Talking and listening to a youngster attentively will help encourage them to convey their ideas verbally. This will in turn help prepare a child for one of the areas the EYFS framework maps out as being essential for healthy development, communication and language.

Social & Emotional Development
A child’s success at school has been related to a youngster’s ability to interact positively with contemporaries and adults. Play is a key component for developing this positive interaction between peers and adults, which will leave toddlers better prepared for school. By playing with toys, participating in role play or playing a game such as hide and seek, children learn to appreciate the feelings of others and practice both verbal and non-verbal communication skills.

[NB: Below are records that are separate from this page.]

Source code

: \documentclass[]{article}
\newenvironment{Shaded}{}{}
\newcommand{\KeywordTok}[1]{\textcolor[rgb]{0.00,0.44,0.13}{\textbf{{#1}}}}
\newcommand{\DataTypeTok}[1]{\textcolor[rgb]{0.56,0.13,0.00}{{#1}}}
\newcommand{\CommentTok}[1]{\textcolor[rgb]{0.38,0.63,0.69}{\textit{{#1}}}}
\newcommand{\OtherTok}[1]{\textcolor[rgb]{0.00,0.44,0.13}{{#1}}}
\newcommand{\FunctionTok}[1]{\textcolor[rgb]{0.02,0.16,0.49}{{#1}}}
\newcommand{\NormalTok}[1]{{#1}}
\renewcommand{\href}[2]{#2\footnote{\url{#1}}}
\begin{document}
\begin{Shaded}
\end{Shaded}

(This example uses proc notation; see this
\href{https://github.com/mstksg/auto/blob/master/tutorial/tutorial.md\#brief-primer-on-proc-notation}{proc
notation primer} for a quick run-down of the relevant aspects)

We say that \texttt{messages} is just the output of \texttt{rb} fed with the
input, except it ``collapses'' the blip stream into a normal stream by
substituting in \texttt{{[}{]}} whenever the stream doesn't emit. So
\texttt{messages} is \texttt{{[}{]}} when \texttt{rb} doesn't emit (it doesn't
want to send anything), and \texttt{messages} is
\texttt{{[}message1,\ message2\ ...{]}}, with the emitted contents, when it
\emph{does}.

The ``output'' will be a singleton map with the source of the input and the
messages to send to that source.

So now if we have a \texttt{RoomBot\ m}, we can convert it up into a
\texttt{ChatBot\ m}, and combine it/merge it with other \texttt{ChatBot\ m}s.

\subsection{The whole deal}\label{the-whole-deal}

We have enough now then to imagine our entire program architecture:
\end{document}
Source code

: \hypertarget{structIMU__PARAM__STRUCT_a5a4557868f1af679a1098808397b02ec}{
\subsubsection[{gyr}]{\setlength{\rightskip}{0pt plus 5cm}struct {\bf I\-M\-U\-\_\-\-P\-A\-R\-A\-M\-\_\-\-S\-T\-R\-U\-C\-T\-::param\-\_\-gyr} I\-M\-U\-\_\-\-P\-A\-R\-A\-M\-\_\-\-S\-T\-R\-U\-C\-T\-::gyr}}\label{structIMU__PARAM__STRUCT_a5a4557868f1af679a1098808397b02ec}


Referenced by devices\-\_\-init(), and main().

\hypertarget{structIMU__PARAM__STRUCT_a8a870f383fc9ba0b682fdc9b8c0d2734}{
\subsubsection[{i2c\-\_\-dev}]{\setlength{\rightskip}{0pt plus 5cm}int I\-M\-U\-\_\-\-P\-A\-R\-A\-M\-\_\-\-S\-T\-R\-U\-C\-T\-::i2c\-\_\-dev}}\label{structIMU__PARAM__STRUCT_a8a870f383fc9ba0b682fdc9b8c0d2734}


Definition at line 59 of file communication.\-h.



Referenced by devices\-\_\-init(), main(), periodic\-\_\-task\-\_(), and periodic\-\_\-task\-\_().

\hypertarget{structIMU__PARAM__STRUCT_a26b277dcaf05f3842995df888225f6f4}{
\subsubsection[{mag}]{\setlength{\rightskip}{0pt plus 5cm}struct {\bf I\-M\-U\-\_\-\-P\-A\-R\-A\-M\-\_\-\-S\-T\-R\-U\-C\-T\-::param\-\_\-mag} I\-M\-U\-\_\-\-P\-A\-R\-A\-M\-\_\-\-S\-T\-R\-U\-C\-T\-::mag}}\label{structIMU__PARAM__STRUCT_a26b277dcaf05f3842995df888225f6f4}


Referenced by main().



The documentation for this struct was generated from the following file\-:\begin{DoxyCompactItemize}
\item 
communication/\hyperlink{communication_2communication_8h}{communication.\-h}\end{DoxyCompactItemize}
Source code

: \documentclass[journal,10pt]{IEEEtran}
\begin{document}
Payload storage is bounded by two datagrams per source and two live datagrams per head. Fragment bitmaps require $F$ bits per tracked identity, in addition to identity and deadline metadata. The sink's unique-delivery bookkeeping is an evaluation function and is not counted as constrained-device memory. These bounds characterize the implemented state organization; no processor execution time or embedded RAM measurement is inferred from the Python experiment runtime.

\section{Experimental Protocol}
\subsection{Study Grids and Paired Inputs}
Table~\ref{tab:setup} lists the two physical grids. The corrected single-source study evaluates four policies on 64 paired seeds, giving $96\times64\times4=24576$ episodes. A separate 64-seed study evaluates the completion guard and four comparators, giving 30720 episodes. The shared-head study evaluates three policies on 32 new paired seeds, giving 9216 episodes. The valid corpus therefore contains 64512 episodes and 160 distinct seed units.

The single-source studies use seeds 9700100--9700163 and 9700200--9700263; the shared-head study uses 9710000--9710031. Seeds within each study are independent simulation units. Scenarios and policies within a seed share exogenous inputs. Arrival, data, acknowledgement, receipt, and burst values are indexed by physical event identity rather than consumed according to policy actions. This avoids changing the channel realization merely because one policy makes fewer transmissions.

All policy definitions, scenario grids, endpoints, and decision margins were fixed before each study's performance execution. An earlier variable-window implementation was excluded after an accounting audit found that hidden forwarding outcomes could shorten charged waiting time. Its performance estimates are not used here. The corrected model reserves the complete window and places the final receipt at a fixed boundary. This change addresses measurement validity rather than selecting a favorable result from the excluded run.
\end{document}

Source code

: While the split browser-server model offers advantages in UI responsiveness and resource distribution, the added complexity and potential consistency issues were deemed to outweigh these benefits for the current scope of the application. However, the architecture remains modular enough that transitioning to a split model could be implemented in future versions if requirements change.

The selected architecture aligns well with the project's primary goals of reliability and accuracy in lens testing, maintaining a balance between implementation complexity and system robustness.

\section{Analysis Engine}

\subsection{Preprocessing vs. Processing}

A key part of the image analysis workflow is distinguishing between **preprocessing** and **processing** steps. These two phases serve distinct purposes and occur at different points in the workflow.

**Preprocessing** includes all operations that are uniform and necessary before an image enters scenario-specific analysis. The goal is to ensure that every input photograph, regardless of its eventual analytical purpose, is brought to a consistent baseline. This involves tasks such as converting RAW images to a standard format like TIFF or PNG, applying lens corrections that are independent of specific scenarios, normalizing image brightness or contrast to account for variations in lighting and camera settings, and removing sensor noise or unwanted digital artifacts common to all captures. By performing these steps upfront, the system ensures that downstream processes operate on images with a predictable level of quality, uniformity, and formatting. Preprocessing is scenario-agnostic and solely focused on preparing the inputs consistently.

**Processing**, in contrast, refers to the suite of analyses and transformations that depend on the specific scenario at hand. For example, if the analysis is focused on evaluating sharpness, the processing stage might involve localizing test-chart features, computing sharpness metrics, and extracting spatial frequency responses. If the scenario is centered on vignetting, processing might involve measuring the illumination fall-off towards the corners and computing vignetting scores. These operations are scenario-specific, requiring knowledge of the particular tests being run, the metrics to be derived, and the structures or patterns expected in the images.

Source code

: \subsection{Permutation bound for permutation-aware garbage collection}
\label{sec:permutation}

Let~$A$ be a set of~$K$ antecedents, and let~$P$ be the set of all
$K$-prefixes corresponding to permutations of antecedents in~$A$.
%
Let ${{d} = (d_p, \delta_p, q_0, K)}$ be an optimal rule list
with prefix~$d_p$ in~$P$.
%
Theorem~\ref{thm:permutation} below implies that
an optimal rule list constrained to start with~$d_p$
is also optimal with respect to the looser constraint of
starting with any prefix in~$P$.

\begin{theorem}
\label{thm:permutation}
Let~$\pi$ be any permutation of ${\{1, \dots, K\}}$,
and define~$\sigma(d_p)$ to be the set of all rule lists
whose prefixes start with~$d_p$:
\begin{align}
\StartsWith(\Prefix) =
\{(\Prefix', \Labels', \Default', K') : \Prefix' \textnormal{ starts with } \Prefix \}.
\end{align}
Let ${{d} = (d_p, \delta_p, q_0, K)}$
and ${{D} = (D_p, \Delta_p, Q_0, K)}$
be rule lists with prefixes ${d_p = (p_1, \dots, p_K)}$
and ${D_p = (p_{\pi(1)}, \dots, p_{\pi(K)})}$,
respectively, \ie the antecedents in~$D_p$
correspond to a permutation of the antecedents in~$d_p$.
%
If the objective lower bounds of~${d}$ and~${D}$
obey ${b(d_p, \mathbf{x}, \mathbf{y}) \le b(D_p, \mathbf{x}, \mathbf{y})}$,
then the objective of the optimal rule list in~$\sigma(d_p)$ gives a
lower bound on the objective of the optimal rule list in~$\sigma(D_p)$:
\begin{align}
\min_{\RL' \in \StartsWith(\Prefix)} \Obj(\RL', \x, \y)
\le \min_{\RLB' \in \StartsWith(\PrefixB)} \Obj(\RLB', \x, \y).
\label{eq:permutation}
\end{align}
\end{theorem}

In encouraging children to think about their own and others feelings, creative play helps develop social and emotional skills.

Physical Development
Educational toys can help provide opportunities for children to be active & interactive, develop their coordination, control & movement. As babies learn to play they are also playing to learn. If babies and toddlers are given the right types of toys, they will not only be entertained but they will also learn essential skills such as numeracy, coordination and literacy.

In order to prepare your child for the Early Years Foundation Stage it is recommended that you encourage your child to play with a range of educational toys at different stages of their development.

For example, rattles, textured toys and activity centres will help babies aged 0 – 5 months with tactile development and provide visual stimulation. For babies aged 6 – 9 months, building blocks can be a fun aid to encourage hand-eye coordination. Likewise push and pull toys will encourage first steps and help develop key motor skills in a fun and enjoyable way. For toddlers aged 1 – 2 years, ride-on toys can help advance physical development and coordination. Giving children the opportunity to play with such toys cooperates with the Foundation Years’ advice that early learning years should be happy, active and fun.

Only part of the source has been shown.